Por esos días María asistió a un evento en donde especialistas daban pláticas
y conferencias acerca de la diversidad sexual. Le llamó mucho la atención la
charla que dio una mujer transexual en donde dijo que muchas veces la
sociedad nos vende la falsa idea de que, para ser mujeres, necesitamos
ajustarnos a los patrones establecidos y llegamos al extremo de mutilar nuestro
cuerpo con la creencia de que sólo con una vagina podremos ser auténticas
mujeres. María y esta mujer platicaron un buen rato después de la charla.

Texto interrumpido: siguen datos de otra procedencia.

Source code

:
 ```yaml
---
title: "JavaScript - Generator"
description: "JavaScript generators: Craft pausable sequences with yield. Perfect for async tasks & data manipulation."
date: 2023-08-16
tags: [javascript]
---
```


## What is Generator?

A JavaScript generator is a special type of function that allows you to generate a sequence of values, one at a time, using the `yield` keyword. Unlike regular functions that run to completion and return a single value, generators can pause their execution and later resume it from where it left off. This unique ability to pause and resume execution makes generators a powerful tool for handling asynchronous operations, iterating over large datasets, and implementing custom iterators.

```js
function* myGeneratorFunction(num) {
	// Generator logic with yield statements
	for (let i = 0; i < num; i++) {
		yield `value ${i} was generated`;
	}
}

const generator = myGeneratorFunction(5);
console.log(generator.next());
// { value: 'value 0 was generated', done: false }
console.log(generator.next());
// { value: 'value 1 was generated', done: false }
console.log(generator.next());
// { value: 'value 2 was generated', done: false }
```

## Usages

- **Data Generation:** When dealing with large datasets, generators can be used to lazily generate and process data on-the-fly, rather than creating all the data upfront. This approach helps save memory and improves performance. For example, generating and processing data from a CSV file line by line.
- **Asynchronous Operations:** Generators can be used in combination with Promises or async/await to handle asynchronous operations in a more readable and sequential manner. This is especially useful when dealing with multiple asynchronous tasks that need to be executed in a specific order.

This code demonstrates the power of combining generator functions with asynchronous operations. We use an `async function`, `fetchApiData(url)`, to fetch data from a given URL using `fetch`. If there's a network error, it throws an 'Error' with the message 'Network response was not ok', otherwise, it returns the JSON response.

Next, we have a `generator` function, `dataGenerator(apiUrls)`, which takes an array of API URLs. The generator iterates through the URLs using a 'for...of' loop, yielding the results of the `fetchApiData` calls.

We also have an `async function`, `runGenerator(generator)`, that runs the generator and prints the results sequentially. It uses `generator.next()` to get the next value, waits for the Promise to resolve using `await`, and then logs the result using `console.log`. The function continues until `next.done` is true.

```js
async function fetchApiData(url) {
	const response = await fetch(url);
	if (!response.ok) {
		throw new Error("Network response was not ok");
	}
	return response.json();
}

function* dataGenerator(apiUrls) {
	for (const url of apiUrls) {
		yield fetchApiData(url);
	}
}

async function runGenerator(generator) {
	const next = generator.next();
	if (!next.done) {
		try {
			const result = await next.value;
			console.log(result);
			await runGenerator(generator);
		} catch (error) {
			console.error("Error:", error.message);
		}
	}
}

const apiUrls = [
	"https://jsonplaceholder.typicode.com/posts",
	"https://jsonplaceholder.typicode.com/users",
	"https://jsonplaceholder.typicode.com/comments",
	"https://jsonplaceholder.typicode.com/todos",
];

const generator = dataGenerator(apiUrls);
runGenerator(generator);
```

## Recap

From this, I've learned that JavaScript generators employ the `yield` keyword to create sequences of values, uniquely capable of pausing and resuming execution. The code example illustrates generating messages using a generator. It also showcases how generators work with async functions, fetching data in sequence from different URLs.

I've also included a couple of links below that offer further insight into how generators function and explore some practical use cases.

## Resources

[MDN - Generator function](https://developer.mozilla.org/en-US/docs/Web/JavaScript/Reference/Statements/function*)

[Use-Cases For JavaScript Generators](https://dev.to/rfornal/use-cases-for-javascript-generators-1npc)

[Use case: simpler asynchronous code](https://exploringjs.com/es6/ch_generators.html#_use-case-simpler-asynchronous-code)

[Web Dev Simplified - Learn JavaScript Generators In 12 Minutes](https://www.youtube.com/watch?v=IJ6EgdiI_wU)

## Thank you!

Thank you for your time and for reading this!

Esa noche me sentí el pene más feliz del mundo. María se desnudó frente al
espejo... y me miró. Y no sólo me miró, me comenzó a hablar y me comenzó a
tocar. Y me pidió perdón por haber querido deshacerse de mí y por haberme
odiado injustamente. Y me dijo que la solución no estaba en castrarse, sino en
acabar con la castración mental de la sociedad que no acaba de entender que
ser hombre o ser mujer no es algo que pase por la genitalidad. A partir de ese
momento, María se sintió feliz y orgullosa de su cuerpo, así como se sentía
feliz y orgullosa de su género. Y yo, por supuesto, queriendo mucho a esta
bella mujer que dejó de avergonzarse por mi causa.
Ah, se me olvidaba decir que con el dinero que María había ahorrado para la
operación, se compró un cochecito y se le puede ver, feliz y contenta, por las
calles de la ciudad sintiéndose más libre que nunca.